No matter how it is explained, Sufism and any related movement is a spiritual force that is spreading. Jesus stated that loving God with all of your heart, soul and mind is the greatest commandment and that the second is love your neighbor as yourself. In no religion is this held to be more absolute and uncompromising than in Sufism. Every minuscule detail of Sufi doctrine, in virtually all denominations, holds these commandments to be all-important. If in your own heart, through your own beliefs, you can also embrace and live by these commandments of Christ, then your salvation and your union with God are in progress. For those that do not find the alignment and continuity in your own religion to follow these commandments, Sufism may be a place to learn more.
Sufism In Your Life
Remember, to be a Sufi is to be no more than a student of a school. The Sufi way is one that is accepting (not just tolerant) of all other religions, and some orders welcome non-Muslims while encouraging continued participation in one's own faith. For others, the extraordinary discipline and focus of Islamic life may be an essential component of a new spiritual path. Yet, to be a student is to choose your own commitment to study. Your encounter with Sufism may be no more than reading the words of Sufi Saints and the study of Sufi Philosophy to serve as simple spiritual inspiration. Whatever your circumstances, I encourage you to embrace your faith to find strength and direction in your own life. I introduce you to Sufism as a potential source of sustenance and direction along the way.
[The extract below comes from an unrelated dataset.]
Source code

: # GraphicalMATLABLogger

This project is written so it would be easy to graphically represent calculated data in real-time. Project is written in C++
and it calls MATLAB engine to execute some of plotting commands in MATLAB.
For anyone interested in mysticism, the study of Sufism is an area of riches. Mysticism in many ways provides a bridge between individual religions by exploring the experiences of personal spirituality. A good first encounter with Sufism would be through reading the works of the ancient Sufi poet Rumi, who is currently the bestselling poet in this country. Certainly anyone with spiritual interests of any religion will find rewards in an exploration and further understanding of Sufism.